Here is your weekly random "I talk about crap and some of my thoughts" blog post! And with it, enjoy some TEENAGE pictures of little Mistyy 10 years ago! :O


WHY DO WE EVEN HAVE TO ADULT OMG.


I remember being a teenager and thinking about what life would be like when I was 21, I imagined a better life with more freedom. I imagined achieving my goals and living my dreams. Being in love with the perfect man who would marry me and eventually having beautiful children who would adore me and smiling at the thought of being called mummy. I would travel the world, I had even wrote down all my favourite places I would go, the ambition I had was wonderful. I hated being a teen, really hated it though, everything about teenage life angered me, I felt it was too hard and my life was crappy. There were too many rules, I didn’t understand or fit in with my family, my friends changed too quickly for my liking, bonds were created as fast as they were destroyed. I thought about suicide as a teen, however I only ever once genuinely wanted to go through with it – and even then, I didn’t. And I know why I didn’t. I had something called hope. Hope that my future would be worth all this pain and suffering. All the misery and abuse from school and people. Now, at 25, the hope has gone away and the misery and suffering is back far worse than I ever imagined. I thought back then, at 15 – my life was horrific and I was nothing, now, I spend almost everyday of my life wishing I was dead. Sometimes I sit and pray I could go back in time and just hang from that tree...

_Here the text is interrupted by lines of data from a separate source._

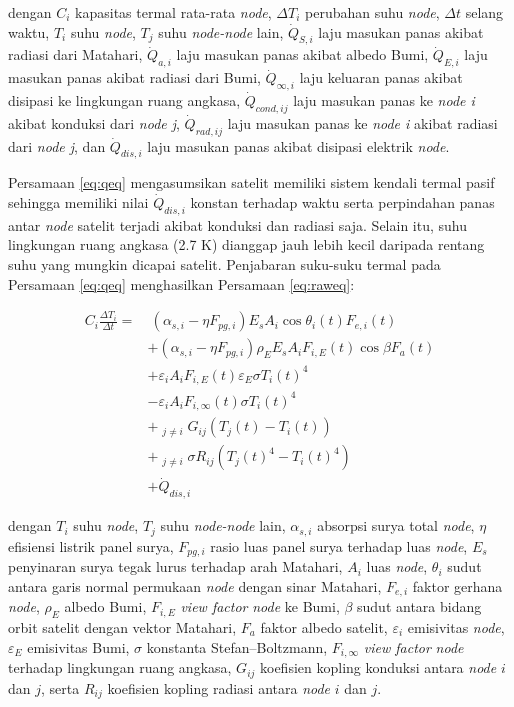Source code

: dengan $C_i$ kapasitas termal rata-rata \textit{node}, $\Delta T_i$ perubahan
suhu \textit{node}, $\Delta t$ selang waktu, $T_i$ suhu \textit{node}, $T_j$
suhu \textit{node-node} lain, $\dot{Q}_{S,i}$ laju masukan panas akibat radiasi dari
Matahari, $\dot{Q}_{a,i}$ laju masukan panas akibat albedo Bumi,
$\dot{Q}_{E,i}$ laju masukan panas akibat radiasi dari Bumi, $\dot{Q}_{\infty,i}$
laju keluaran panas akibat disipasi ke lingkungan ruang angkasa,
$\dot{Q}_{cond,ij}$ laju masukan panas ke \textit{node i} akibat konduksi dari \textit{node j},
$\dot{Q}_{rad,ij}$ laju masukan panas ke \textit{node i} akibat radiasi dari
\textit{node j}, dan  $\dot{Q}_{dis,i}$ laju masukan panas akibat disipasi
elektrik \textit{node}.

Persamaan \ref{eq:qeq} mengasumsikan satelit memiliki sistem kendali termal
pasif sehingga memiliki nilai $\dot{Q}_{dis,i}$ konstan terhadap waktu serta
perpindahan panas antar \textit{node} satelit terjadi akibat konduksi dan
radiasi saja. Selain itu, suhu lingkungan ruang angkasa (2.7 K) dianggap jauh
lebih kecil daripada rentang suhu yang mungkin dicapai satelit. Penjabaran
suku-suku termal pada Persamaan \ref{eq:qeq} menghasilkan Persamaan
\ref{eq:raweq}:

\begin{equation}
\label{eq:raweq}
\begin{split}
	C_{i} \frac{\Delta T_i}{\Delta t} = &\ \left(\alpha_{s,i} - \eta F_{pg,i}\right) E_s A_i \cos{\theta_{i}(t)} F_{e,i}(t) \\
	&+ \left(\alpha_{s,i} - \eta F_{pg,i}\right)\rho_{E} E_s A_i F_{i,E}(t) \cos{\beta} F_a(t) \\
	&+ \varepsilon_i A_i F_{i,E}(t) \varepsilon_E \sigma T_{i}(t)^4 \\
	&- \varepsilon_i A_i F_{i,\infty}(t) \sigma T_{i}(t)^4 \\
	&+ \mathop{\sum_{j=1}^{N}}_{j \neq i} G_{ij} \left(T_j(t) - T_i(t)\right) \\
	&+ \mathop{\sum_{j=1}^{N}}_{j \neq i} \sigma R_{ij}(T_{j}(t)^4-T_{i}(t)^4) \\
	&+ \dot{Q}_{dis,i}
\end{split}
\end{equation}

dengan $T_i$ suhu \textit{node}, $T_j$ suhu \textit{node-node} lain,
$\alpha_{s,i}$ absorpsi surya total \textit{node}, $\eta$ efisiensi listrik panel surya,
$F_{pg,i}$ rasio luas panel surya terhadap luas \textit{node}, $E_s$ penyinaran surya
tegak lurus terhadap arah Matahari, $A_i$ luas \textit{node}, $\theta_i$ sudut antara
garis normal permukaan \textit{node} dengan sinar Matahari, $F_{e,i}$ faktor gerhana
\textit{node}, $\rho_E$ albedo Bumi, $F_{i,E}$ \textit{view factor} \textit{node} ke Bumi, $\beta$ sudut
antara bidang orbit satelit dengan vektor Matahari, $F_a$ faktor albedo
satelit, $\varepsilon_i$ emisivitas \textit{node}, $\varepsilon_E$ emisivitas Bumi, $\sigma$
konstanta Stefan–Boltzmann, $F_{i,\infty}$ \textit{view factor} \textit{node} terhadap
lingkungan ruang angkasa, $G_{ij}$ koefisien kopling konduksi antara \textit{node} $i$
dan $j$, serta $R_{ij}$ koefisien kopling radiasi antara \textit{node} $i$ dan $j$.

Point Im trying to prove anyway is – don’t ever underestimate how amazing it actually was being a teenager. Getting your tea cooked everyday, never having to clean the house, no rent or bills to pay, NO RESPONSABILITIES – and most importantly, you could dream. You had TIME. Time to sit and relax and plan your life out, time to enjoy the little things and the big things. But you don’t, you just sit moping around feeling sorry for yourself because your life is “crappy” well take it from me – I would give anything to have that “crappy” life back again.



Comments

You are such an amazing woman Misty! You are beautiful inside and out. You have a big, caring heart and I love that about you. I know you wanted to have your dream life by now but hardly anyone does. I wanted to have a novel or two finished by the time I was 22 and wanted to have one published by 25. But I'm turning 26 next month. Still living with my parents and not even close to finishing a novel. But there's still plenty of time in life to do what I want. And there's still plenty of time for you as well. You'll meet someone someday. It may not be his year or maybe you've already met them and just don't realize they're the one yet. But you'll get where you want to be no matter how long it takes. Just know, I am always here for you if you need to talk. I care about you Misty. I always will. You are an amazing friend and I don't want to lose you.

Nolan Loughlin

You're an amazing woman mistyy. Always have and always will be. A caring, funny and wickedly awesome person. You have more fiends than you know and lots of people who care about you. Never forget that.